▶ Assignment
Only the lines that hold "logs" should be in the answer, each copied from the data below.

*** Data

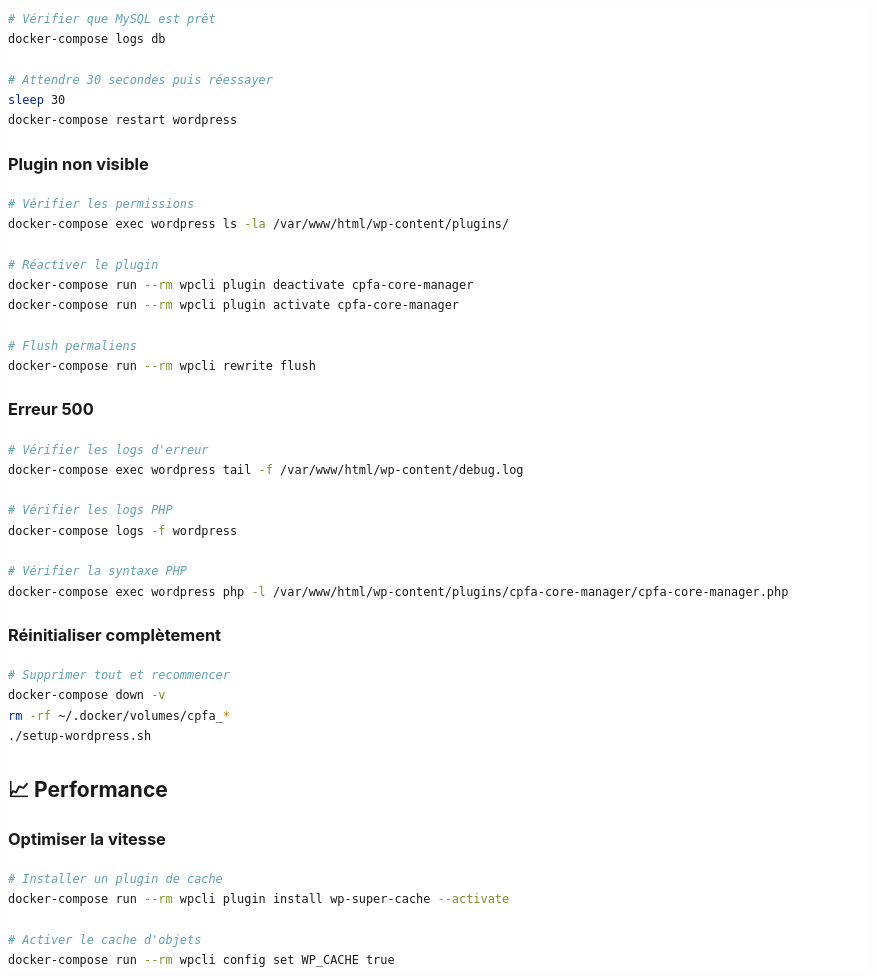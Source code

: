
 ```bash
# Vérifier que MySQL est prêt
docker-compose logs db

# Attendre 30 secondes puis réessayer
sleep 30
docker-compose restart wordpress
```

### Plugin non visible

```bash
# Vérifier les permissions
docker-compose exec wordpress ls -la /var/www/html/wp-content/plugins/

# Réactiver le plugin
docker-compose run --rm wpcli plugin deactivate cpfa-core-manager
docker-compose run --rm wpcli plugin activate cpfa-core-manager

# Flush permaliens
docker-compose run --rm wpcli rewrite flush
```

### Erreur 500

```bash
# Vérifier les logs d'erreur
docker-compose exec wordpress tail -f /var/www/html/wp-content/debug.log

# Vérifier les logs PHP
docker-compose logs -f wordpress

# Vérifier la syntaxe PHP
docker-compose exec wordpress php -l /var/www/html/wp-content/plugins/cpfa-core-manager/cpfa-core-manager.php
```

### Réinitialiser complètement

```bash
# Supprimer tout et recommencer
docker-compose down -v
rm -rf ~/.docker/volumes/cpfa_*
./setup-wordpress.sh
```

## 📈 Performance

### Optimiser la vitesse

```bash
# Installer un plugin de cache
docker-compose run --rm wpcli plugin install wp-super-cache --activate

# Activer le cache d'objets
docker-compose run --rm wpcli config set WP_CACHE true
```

******
*** Data

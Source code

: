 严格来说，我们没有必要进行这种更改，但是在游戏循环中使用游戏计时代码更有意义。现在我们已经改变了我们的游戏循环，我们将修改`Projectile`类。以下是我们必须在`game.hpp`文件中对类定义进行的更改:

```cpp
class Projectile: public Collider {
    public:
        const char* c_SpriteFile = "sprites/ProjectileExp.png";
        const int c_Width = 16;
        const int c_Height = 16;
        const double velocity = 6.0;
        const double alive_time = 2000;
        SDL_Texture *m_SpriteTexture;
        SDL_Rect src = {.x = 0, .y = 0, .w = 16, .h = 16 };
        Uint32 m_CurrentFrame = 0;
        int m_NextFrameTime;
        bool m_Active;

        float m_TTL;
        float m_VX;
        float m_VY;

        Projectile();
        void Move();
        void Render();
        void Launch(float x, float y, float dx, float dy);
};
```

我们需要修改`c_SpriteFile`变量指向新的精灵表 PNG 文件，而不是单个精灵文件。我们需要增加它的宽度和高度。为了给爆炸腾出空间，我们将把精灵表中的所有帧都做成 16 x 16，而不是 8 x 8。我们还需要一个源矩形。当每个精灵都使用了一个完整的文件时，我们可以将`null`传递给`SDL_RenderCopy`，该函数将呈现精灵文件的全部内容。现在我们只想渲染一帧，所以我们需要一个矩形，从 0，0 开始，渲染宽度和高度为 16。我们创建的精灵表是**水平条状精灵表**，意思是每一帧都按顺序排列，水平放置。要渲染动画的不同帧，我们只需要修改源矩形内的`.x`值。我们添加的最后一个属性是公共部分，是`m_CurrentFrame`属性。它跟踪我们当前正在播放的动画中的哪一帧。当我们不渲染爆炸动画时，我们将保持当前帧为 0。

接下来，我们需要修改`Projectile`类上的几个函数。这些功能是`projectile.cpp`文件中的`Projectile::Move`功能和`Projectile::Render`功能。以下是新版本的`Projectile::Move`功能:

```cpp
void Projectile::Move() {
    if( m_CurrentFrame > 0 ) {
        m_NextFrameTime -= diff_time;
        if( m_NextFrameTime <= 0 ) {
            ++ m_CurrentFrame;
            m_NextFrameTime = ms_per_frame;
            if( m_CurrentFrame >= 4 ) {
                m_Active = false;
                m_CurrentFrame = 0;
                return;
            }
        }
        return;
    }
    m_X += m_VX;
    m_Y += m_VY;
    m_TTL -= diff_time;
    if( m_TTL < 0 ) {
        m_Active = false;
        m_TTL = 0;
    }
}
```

******

▶ Exercise result
docker-compose logs db
# Vérifier les logs d'erreur
# Vérifier les logs PHP
docker-compose logs -f wordpress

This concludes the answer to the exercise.